Seafarers’ Rights International (SRI) has again demonstrated its commitment to the shipping industry by welcoming the latest intake of high performing young graduates into this year’s SRI Legal Internship Scheme. The successful candidates hail from a diversity of countries across the globe – but all have in common a keen interest in the field of international law and seafarers’ rights, and a desire to succeed.
“This year’s programme is a departure from the traditional intern model”, said Deirdre Fitzpatrick, founder and Executive Director of Seafarers’ Rights International. “We have taken 17 graduates and are immersing them into our world for a period of one week.
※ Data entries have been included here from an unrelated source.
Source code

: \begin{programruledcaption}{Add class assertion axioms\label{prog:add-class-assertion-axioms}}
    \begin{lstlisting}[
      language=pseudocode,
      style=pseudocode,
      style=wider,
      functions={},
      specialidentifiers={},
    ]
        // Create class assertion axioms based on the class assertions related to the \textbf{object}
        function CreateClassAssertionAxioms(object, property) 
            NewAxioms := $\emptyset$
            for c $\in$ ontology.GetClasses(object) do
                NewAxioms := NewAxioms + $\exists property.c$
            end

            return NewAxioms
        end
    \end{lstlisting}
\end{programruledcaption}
They will emerge with a deeper understanding of the issues facing the seafarer – and a better idea of how they themselves can really make a difference.
“It has been widely reported in the shipping world that the quality of the industry ultimately depends on the quality of people within it. I am a great believer in the truth of that maxim, and in the importance of inviting highly motivated young people into our business and providing them with insights that would normally be unavailable to them.”
The SRI Legal Internship Scheme is intended to provide a vital link between maritime labour interests and students of maritime and labour issues. The aim is to provide students with a genuine first-hand experience of the problems of seafarers, and to allow them to develop their awareness and knowledge in the field of seafarers’ rights.
Targeted at law students and newly qualified lawyers minded to pursue a career in either maritime related or in human rights/employment areas, this year’s scheme offers a one week intensive programme. During their time at SRI students will hear the perspectives of several industry stakeholders on seafarers’ rights, participate in an IMO visit programme and visit the High Courts of Justice.
“We hope that the experience will allow these young people to have a new awareness of the realities of the seafaring life, and that as they go forward in their careers, they will have a greater respect for the work that seafarers do in often harsh and difficult circumstances”, said Ms Fitzpatrick.